| Konu: | Türk Silahlı Kuvvetleri Personel Kanunu ile Bazı Kanunlarda Değişiklik Yapılmasına Dair Kanun Teklifi münasebetiyle |
| Yasama Yılı: | 4 |
| Birleşim: | 48 |
| Tarih: | 17.02.2021 |
GÜRSEL EROL (Elâzığ) - Sayın Başkanım, Sayın milletvekilleri; hepinizi saygı ve sevgiyle selamlıyorum.
Bu hafta kötü bir haber aldık. 13 asker kökenli ve sivil kökenli sivilimizin PKK terör örgütü tarafından katledilmelerinin, infaz edilmelerinin hepimiz üzüntüsünü yaşadık. Şehitlerimize Allah'tan rahmet diliyorum, yakınlarına da başsağlığı diliyorum.

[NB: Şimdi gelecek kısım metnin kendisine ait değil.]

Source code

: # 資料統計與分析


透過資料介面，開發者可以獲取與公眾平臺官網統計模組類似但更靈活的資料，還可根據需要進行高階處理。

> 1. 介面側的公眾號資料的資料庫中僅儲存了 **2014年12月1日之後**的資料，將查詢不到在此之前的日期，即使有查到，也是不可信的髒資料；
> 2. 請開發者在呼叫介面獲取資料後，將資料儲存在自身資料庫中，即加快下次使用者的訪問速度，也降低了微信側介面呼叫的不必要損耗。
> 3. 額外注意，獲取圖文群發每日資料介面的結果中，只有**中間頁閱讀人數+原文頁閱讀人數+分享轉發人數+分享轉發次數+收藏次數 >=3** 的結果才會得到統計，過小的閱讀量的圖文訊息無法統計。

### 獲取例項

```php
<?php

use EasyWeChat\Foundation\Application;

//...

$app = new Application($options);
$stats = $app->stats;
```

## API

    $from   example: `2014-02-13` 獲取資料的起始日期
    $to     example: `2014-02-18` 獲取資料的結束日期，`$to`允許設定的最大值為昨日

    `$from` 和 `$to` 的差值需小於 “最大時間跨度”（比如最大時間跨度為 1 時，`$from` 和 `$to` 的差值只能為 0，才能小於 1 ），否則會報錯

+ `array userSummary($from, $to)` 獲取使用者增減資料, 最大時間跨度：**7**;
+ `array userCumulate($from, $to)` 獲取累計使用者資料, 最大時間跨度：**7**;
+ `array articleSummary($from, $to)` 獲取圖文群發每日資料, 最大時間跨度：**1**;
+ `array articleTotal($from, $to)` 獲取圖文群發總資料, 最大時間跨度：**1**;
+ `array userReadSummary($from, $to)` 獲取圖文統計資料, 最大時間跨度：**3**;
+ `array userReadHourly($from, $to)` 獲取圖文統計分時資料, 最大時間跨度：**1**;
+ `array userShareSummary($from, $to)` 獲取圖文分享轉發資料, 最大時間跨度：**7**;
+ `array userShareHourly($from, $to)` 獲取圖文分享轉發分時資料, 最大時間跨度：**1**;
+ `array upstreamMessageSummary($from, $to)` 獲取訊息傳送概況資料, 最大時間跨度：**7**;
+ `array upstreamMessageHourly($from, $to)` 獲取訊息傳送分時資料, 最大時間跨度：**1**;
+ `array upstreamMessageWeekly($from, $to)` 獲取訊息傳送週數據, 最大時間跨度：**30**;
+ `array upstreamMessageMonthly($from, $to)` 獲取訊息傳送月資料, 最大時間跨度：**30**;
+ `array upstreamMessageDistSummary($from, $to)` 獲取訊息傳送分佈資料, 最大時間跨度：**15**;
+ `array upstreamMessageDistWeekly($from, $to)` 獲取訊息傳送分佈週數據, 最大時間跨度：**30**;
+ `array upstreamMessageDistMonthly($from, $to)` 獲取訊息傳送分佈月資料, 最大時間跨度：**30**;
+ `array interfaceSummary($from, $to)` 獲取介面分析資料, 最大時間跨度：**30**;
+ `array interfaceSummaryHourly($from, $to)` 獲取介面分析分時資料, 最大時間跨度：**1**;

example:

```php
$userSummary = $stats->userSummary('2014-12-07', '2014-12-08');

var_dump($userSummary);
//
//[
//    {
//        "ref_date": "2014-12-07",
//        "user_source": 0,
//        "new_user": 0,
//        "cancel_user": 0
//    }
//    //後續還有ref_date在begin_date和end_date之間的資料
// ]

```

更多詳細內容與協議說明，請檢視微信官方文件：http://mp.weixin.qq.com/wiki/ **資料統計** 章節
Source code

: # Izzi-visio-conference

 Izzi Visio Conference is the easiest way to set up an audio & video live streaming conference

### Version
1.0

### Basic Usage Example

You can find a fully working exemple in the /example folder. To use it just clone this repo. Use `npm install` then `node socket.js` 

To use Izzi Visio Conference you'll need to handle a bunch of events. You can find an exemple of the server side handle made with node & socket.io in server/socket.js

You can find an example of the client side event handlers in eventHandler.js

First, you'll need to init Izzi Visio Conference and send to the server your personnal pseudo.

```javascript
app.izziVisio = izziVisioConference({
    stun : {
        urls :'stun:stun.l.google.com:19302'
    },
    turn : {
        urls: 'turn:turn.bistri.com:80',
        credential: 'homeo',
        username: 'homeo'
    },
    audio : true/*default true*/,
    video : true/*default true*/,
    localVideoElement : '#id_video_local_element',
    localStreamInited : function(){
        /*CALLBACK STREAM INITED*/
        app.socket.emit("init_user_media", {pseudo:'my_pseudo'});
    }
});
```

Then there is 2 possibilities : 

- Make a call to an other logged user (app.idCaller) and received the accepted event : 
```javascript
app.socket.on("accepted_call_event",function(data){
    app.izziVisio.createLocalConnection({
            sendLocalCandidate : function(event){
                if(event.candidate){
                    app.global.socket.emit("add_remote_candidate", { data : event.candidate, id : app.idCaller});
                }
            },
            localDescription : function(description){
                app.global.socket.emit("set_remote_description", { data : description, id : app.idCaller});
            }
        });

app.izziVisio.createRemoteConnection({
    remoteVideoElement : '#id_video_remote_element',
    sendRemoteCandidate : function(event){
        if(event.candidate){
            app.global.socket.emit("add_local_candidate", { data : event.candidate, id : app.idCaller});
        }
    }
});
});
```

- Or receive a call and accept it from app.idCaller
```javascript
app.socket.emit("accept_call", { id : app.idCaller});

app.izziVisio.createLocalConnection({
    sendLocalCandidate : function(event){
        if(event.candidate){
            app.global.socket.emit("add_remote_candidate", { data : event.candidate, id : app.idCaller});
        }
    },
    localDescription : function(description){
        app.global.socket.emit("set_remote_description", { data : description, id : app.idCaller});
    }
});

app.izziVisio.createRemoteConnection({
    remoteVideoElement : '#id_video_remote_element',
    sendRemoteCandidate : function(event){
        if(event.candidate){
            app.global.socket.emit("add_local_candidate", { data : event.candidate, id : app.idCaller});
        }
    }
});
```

Aynı zamanda, bu operasyonda hayatını kaybeden 2 yüzbaşımız ve 1 astsubayımız var; onlara da Allah'tan rahmet diliyorum, yakınlarına başsağlığı diliyorum, yaralı olan askerlerimize de bir an önce sağlıklarına kavuşmaları dileklerimizi buradan iletiyorum.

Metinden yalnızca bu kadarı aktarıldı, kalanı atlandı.